This solution worked way better than the previous solution with Jenkins. Since we still benefit from lower infrastructure COST. You might be wondering about Dynomite, this was not a problem since we have a full infrastructure set up with proper self-service generic deploy, telemetry, driver solution.
AWS Lambda Issues / Limitations
I don't want to paint a rosy picture of Lambda. Like everything in life, there are tradeoffs and things that could be better - so this was the pain points we had:
- There were some issues setting up the connection between AWS Lambda VPC and AWS VPC.
- Troubleshooting in lambda still painful, CW logs time to appear, search far from ideal.
- There is a limit on 1k concurrent executions. After 1k you get QUEUE and after 2k your requests will be dropped.
- This is not lambda per se issue but the code gets very ugly since there are lots of ifs. Later I realize this is a problem that could be a better FIT for an FSM design. However, AWS Step Function is not quite there yet. One day It might be like Apache Camel or some old ESB but today is very limited in sense of EIP Patterns.
- Lambda has 5 minutes to run - it takes more time you might be terminated. More limitations.
- The execution limit is global, in other words, it's not per lambda. Its possible to set it up but is not default.
- There is some Hidden cache - IF you re-call your lambda in a frequency lower than 5 minutes you will see some "cache" behavior depending on how you structure, your python code.

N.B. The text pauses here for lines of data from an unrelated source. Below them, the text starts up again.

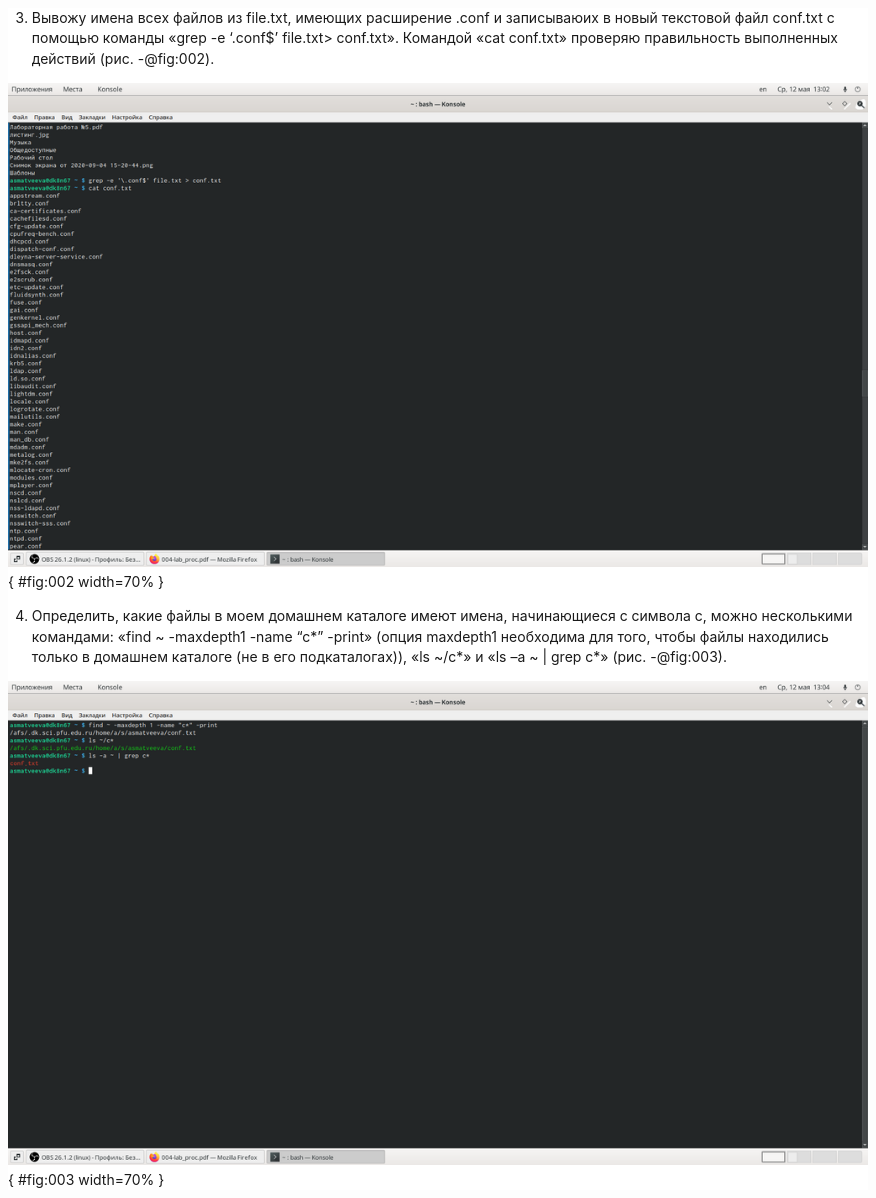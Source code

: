 3. Вывожу имена всех файлов из file.txt, имеющих расширение .conf и записываюих в новый текстовой файл conf.txt с помощью команды «grep -e ‘\.conf$’ file.txt> conf.txt». Командой «cat conf.txt» проверяю 
правильность выполненных действий (рис. -@fig:002).

![Использую команды grep -e ‘\.conf$’ file.txt> conf.txt, cat conf.txt](image/02.png){ #fig:002 width=70% }

4. Определить, какие файлы в моем домашнем каталоге имеют имена, начинающиеся с символа c, можно несколькими командами: «find ~ -maxdepth1 -name “c*” -print» (опция maxdepth1 необходима для того, чтобы  файлы  находились  только  в  домашнем  каталоге (не  в  его подкаталогах)), «ls ~/c*» и «ls –a ~ | grep c*» (рис. -@fig:003).

![Использую команды find ~ -maxdepth1 -name “c*” -print, ls ~/c*,ls –a ~ | grep c*](image/03.png){ #fig:003 width=70% }
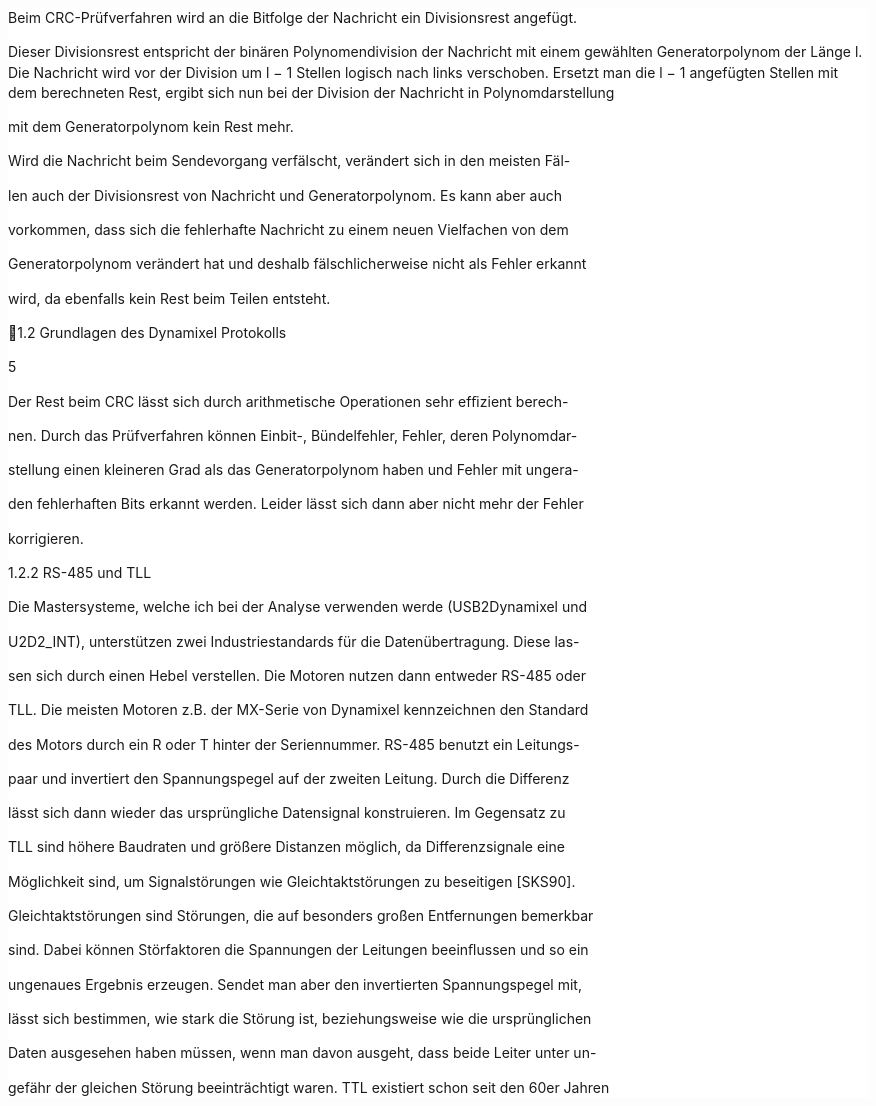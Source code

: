 Beim CRC-Prüfverfahren wird an die Bitfolge der Nachricht ein Divisionsrest angefügt.

Dieser Divisionsrest entspricht der binären Polynomendivision der Nachricht mit einem
gewählten Generatorpolynom der Länge l. Die Nachricht wird vor der Division um l − 1
Stellen logisch nach links verschoben. Ersetzt man die l − 1 angefügten Stellen mit dem
berechneten Rest, ergibt sich nun bei der Division der Nachricht in Polynomdarstellung

mit dem Generatorpolynom kein Rest mehr.

Wird die Nachricht beim Sendevorgang verfälscht, verändert sich in den meisten Fäl-

len auch der Divisionsrest von Nachricht und Generatorpolynom. Es kann aber auch

vorkommen, dass sich die fehlerhafte Nachricht zu einem neuen Vielfachen von dem

Generatorpolynom verändert hat und deshalb fälschlicherweise nicht als Fehler erkannt

wird, da ebenfalls kein Rest beim Teilen entsteht.

1.2 Grundlagen des Dynamixel Protokolls

5

Der Rest beim CRC lässt sich durch arithmetische Operationen sehr efﬁzient berech-

nen. Durch das Prüfverfahren können Einbit-, Bündelfehler, Fehler, deren Polynomdar-

stellung einen kleineren Grad als das Generatorpolynom haben und Fehler mit ungera-

den fehlerhaften Bits erkannt werden. Leider lässt sich dann aber nicht mehr der Fehler

korrigieren.

1.2.2 RS-485 und TLL

Die Mastersysteme, welche ich bei der Analyse verwenden werde (USB2Dynamixel und

U2D2_INT), unterstützen zwei Industriestandards für die Datenübertragung. Diese las-

sen sich durch einen Hebel verstellen. Die Motoren nutzen dann entweder RS-485 oder

TLL. Die meisten Motoren z.B. der MX-Serie von Dynamixel kennzeichnen den Standard

des Motors durch ein R oder T hinter der Seriennummer. RS-485 benutzt ein Leitungs-

paar und invertiert den Spannungspegel auf der zweiten Leitung. Durch die Differenz

lässt sich dann wieder das ursprüngliche Datensignal konstruieren. Im Gegensatz zu

TLL sind höhere Baudraten und größere Distanzen möglich, da Differenzsignale eine

Möglichkeit sind, um Signalstörungen wie Gleichtaktstörungen zu beseitigen [SKS90].

Gleichtaktstörungen sind Störungen, die auf besonders großen Entfernungen bemerkbar

sind. Dabei können Störfaktoren die Spannungen der Leitungen beeinﬂussen und so ein

ungenaues Ergebnis erzeugen. Sendet man aber den invertierten Spannungspegel mit,

lässt sich bestimmen, wie stark die Störung ist, beziehungsweise wie die ursprünglichen

Daten ausgesehen haben müssen, wenn man davon ausgeht, dass beide Leiter unter un-

gefähr der gleichen Störung beeinträchtigt waren. TTL existiert schon seit den 60er Jahren
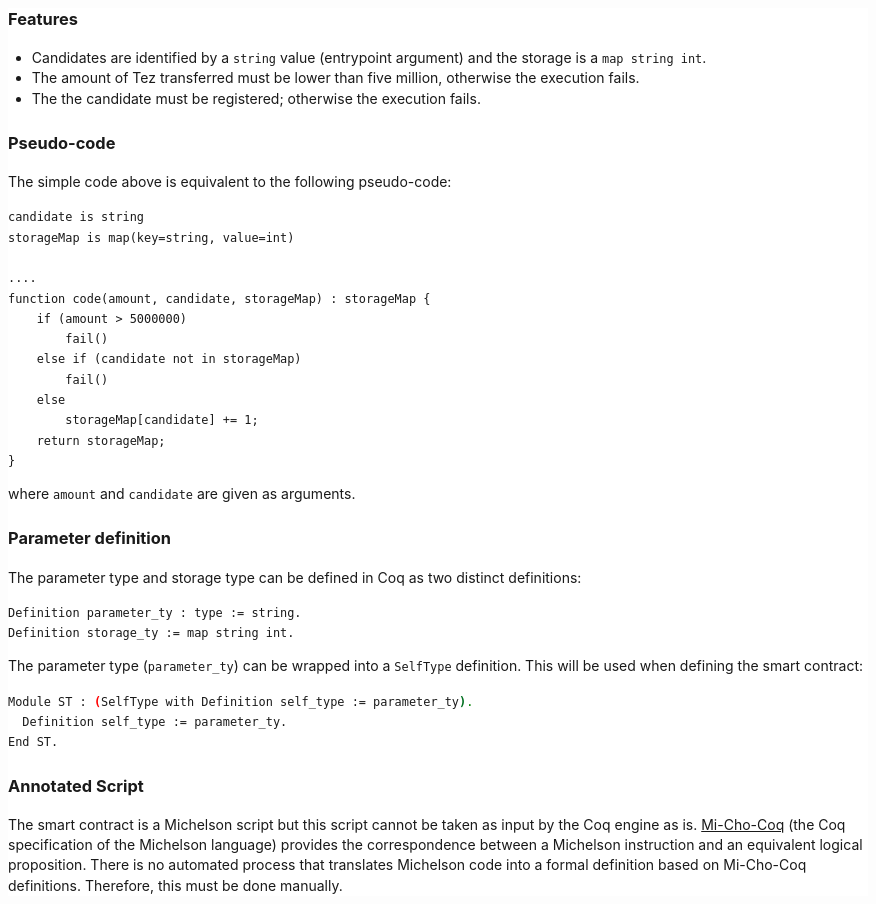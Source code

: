 ### Features

- Candidates are identified by a `string` value (entrypoint argument) and the storage is a `map string int`.
- The amount of Tez transferred must be lower than five million, otherwise the execution fails.
- The the candidate must be registered; otherwise the execution fails.

### Pseudo-code 

The simple code above is equivalent to the following pseudo-code:

```
candidate is string
storageMap is map(key=string, value=int)

....
function code(amount, candidate, storageMap) : storageMap {
    if (amount > 5000000)
        fail()
    else if (candidate not in storageMap)
        fail()
    else 
        storageMap[candidate] += 1;
    return storageMap;
}
```

where `amount` and `candidate` are given as arguments.

### Parameter definition

The parameter type and storage type can be defined in Coq as two distinct definitions:

``` sh
Definition parameter_ty : type := string.
Definition storage_ty := map string int.
```

The parameter type (`parameter_ty`) can be wrapped into a `SelfType` definition. This will be used when defining the smart contract:

``` sh
Module ST : (SelfType with Definition self_type := parameter_ty).
  Definition self_type := parameter_ty.
End ST.
```

### Annotated Script

The smart contract is a Michelson script but this script cannot be taken as input by the Coq engine as is. [Mi-Cho-Coq](/advanced-topics/formal-verification/michocoq/) (the Coq specification of the Michelson language) provides the correspondence between a Michelson instruction and an equivalent logical proposition. There is no automated process that translates Michelson code into a formal definition based on Mi-Cho-Coq definitions. Therefore, this must be done manually.
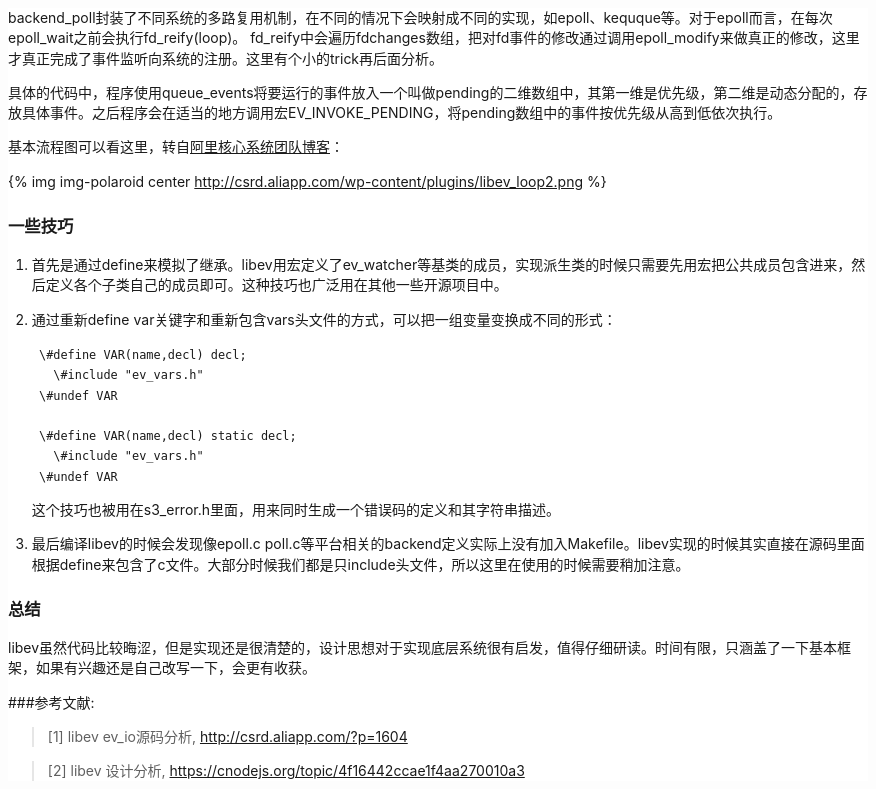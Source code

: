   backend_poll封装了不同系统的多路复用机制，在不同的情况下会映射成不同的实现，如epoll、kequque等。对于epoll而言，在每次epoll_wait之前会执行fd_reify(loop)。 fd_reify中会遍历fdchanges数组，把对fd事件的修改通过调用epoll_modify来做真正的修改，这里才真正完成了事件监听向系统的注册。这里有个小的trick再后面分析。

  具体的代码中，程序使用queue_events将要运行的事件放入一个叫做pending的二维数组中，其第一维是优先级，第二维是动态分配的，存放具体事件。之后程序会在适当的地方调用宏EV_INVOKE_PENDING，将pending数组中的事件按优先级从高到低依次执行。

  基本流程图可以看这里，转自[阿里核心系统团队博客][1]：

  {% img img-polaroid center http://csrd.aliapp.com/wp-content/plugins/libev_loop2.png %}

### 一些技巧

1. 首先是通过define来模拟了继承。libev用宏定义了ev_watcher等基类的成员，实现派生类的时候只需要先用宏把公共成员包含进来，然后定义各个子类自己的成员即可。这种技巧也广泛用在其他一些开源项目中。
 
2. 通过重新define var关键字和重新包含vars头文件的方式，可以把一组变量变换成不同的形式：

	    \#define VAR(name,decl) decl;
	      \#include "ev_vars.h"
	    \#undef VAR

		\#define VAR(name,decl) static decl;
		  \#include "ev_vars.h"
		\#undef VAR
	  
  	这个技巧也被用在s3_error.h里面，用来同时生成一个错误码的定义和其字符串描述。

3. 最后编译libev的时候会发现像epoll.c poll.c等平台相关的backend定义实际上没有加入Makefile。libev实现的时候其实直接在源码里面根据define来包含了c文件。大部分时候我们都是只include头文件，所以这里在使用的时候需要稍加注意。


### 总结

libev虽然代码比较晦涩，但是实现还是很清楚的，设计思想对于实现底层系统很有启发，值得仔细研读。时间有限，只涵盖了一下基本框架，如果有兴趣还是自己改写一下，会更有收获。


[1]: http://csrd.aliapp.com/?p=1604 "libev ev_io源码分析"
[2]: https://cnodejs.org/topic/4f16442ccae1f4aa270010a3 "libev 设计分析"

###参考文献:

>\[1] libev ev_io源码分析, <http://csrd.aliapp.com/?p=1604>

>\[2] libev 设计分析, <https://cnodejs.org/topic/4f16442ccae1f4aa270010a3>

In general, I'm happy with Lambda as runtime fabric for Remediation Solution. Although I think an FSM solution would have a better design FIT this would also require more DevOps Engineering COST like I said before. If you get curious about FSM here are some interesting solutions:
- Akka FSM
- Spring Statemachine
- Transitions(Python)
I hope this lessons learned to help you somehow and you consider more and more write automated operation solutions because of that's the way to go and evolution of DevOps Engineering in sense of Continuous Autonomous Operations. I think AWS Lambda has a interesting Feature and Serverless in general are growing a lot and reducing some of infrastructure costs for some use cases looks like a nice FIT.
Cheers,
Diego Pacheco